**Data items:**
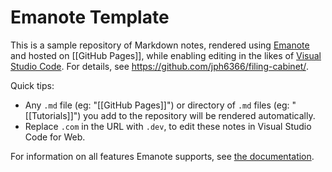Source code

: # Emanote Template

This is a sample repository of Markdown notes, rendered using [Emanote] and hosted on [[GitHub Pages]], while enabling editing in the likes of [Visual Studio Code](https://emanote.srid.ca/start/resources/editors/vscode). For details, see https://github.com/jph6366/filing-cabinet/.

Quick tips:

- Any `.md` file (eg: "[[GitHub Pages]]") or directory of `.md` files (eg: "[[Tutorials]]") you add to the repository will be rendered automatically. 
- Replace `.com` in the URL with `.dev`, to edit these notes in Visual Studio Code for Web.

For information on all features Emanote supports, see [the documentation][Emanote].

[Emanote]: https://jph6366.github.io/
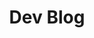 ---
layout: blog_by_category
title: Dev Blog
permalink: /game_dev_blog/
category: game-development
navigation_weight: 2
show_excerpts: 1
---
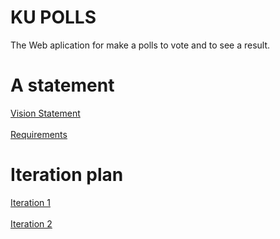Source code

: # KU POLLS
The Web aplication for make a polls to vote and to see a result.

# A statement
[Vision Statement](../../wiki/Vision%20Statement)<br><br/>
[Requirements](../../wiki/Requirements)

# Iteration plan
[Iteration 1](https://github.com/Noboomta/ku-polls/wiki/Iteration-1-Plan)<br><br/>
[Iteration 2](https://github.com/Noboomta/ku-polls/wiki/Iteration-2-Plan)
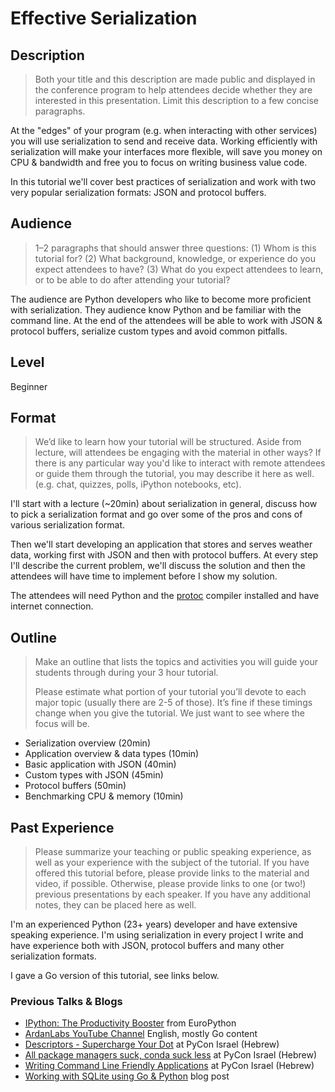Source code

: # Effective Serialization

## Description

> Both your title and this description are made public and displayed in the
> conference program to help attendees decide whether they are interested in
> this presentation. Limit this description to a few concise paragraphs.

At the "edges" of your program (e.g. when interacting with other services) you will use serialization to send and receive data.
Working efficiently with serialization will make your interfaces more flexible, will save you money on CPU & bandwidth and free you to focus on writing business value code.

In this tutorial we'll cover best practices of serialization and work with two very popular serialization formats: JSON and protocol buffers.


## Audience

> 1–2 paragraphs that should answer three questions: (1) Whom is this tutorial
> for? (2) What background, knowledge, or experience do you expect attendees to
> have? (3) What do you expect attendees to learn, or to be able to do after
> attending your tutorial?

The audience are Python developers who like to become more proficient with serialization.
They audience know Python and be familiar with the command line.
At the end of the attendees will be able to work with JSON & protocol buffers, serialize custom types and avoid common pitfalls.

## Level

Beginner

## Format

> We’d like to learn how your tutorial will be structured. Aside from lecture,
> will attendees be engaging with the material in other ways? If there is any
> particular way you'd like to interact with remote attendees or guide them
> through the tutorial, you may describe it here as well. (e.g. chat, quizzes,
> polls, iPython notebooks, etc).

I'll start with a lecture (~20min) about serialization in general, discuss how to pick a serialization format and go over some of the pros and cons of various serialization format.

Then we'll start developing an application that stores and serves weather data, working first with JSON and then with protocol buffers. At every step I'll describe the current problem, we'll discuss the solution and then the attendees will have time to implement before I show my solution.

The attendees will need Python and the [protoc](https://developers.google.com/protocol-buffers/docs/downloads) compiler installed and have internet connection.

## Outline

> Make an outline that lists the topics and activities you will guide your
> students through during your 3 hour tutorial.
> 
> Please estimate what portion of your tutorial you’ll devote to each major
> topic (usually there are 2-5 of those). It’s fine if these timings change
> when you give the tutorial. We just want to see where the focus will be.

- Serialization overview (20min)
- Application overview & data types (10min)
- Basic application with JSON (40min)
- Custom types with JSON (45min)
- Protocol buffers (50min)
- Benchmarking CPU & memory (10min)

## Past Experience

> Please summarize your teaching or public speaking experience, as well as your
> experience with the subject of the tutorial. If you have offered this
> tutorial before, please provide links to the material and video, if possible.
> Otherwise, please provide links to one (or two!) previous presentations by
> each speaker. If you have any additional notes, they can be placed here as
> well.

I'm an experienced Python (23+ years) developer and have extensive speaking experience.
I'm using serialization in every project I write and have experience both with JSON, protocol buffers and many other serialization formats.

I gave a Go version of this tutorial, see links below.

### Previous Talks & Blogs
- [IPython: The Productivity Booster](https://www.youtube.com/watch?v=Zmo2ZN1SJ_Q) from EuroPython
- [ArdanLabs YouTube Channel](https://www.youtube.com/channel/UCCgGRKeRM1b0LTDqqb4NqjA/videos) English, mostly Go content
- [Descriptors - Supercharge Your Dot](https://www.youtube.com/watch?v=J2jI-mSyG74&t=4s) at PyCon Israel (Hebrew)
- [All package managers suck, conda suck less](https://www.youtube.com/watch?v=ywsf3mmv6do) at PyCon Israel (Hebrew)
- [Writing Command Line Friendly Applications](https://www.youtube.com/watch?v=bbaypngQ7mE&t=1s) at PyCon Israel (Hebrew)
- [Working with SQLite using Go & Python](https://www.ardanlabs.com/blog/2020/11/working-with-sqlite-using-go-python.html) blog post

**Instructions for the task:** In the records above, find each line with the string "links" and list it.

**Answer area:**
> tutorial before, please provide links to the material and video, if possible.
> Otherwise, please provide links to one (or two!) previous presentations by
I gave a Go version of this tutorial, see links below.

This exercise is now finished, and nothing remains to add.